• TASK INSTRUCTIONS:
Each line of the material holding the word "Ingrid" must be identified and copied.

DATA EXCERPTS section start

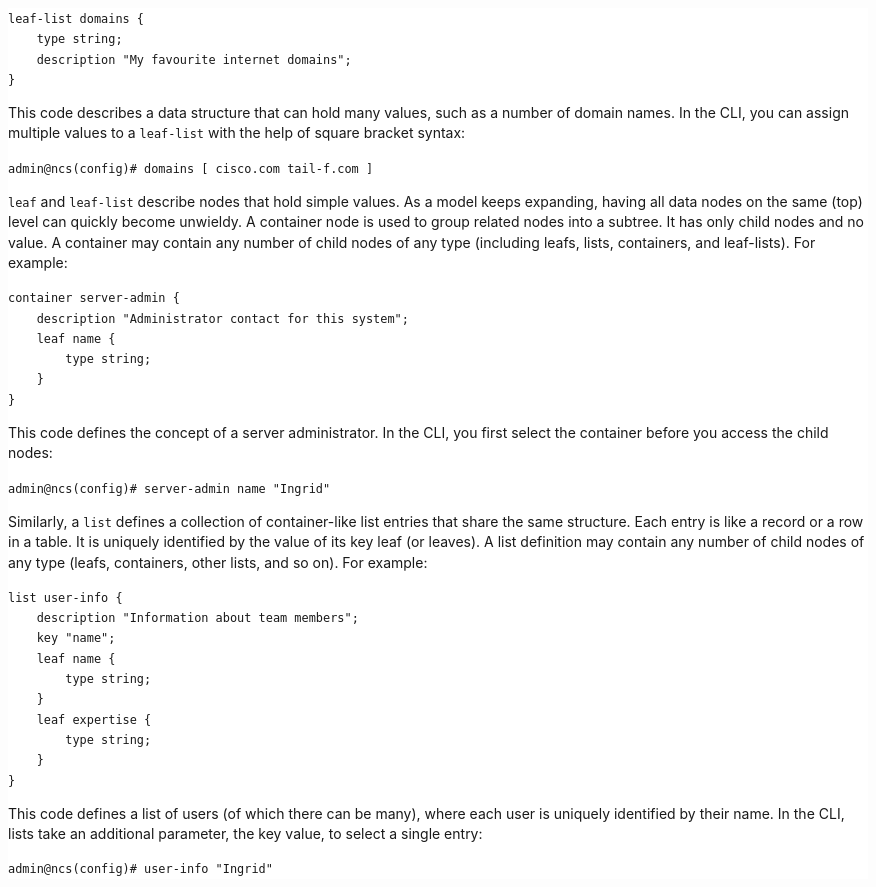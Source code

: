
 ```
leaf-list domains {
    type string;
    description "My favourite internet domains";
}
```

This code describes a data structure that can hold many values, such as a number of domain names. In the CLI, you can assign multiple values to a `leaf-list` with the help of square bracket syntax:

```
admin@ncs(config)# domains [ cisco.com tail-f.com ]
```

`leaf` and `leaf-list` describe nodes that hold simple values. As a model keeps expanding, having all data nodes on the same (top) level can quickly become unwieldy. A container node is used to group related nodes into a subtree. It has only child nodes and no value. A container may contain any number of child nodes of any type (including leafs, lists, containers, and leaf-lists). For example:

```
container server-admin {
    description "Administrator contact for this system";
    leaf name {
        type string;
    }
}
```

This code defines the concept of a server administrator. In the CLI, you first select the container before you access the child nodes:

```
admin@ncs(config)# server-admin name "Ingrid"
```

Similarly, a `list` defines a collection of container-like list entries that share the same structure. Each entry is like a record or a row in a table. It is uniquely identified by the value of its key leaf (or leaves). A list definition may contain any number of child nodes of any type (leafs, containers, other lists, and so on). For example:

```
list user-info {
    description "Information about team members";
    key "name";
    leaf name {
        type string;
    }
    leaf expertise {
        type string;
    }
}
```

This code defines a list of users (of which there can be many), where each user is uniquely identified by their name. In the CLI, lists take an additional parameter, the key value, to select a single entry:

```
admin@ncs(config)# user-info "Ingrid"
```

DATA EXCERPTS section end

• SOLVED PROBLEM:
admin@ncs(config)# server-admin name "Ingrid"
admin@ncs(config)# user-info "Ingrid"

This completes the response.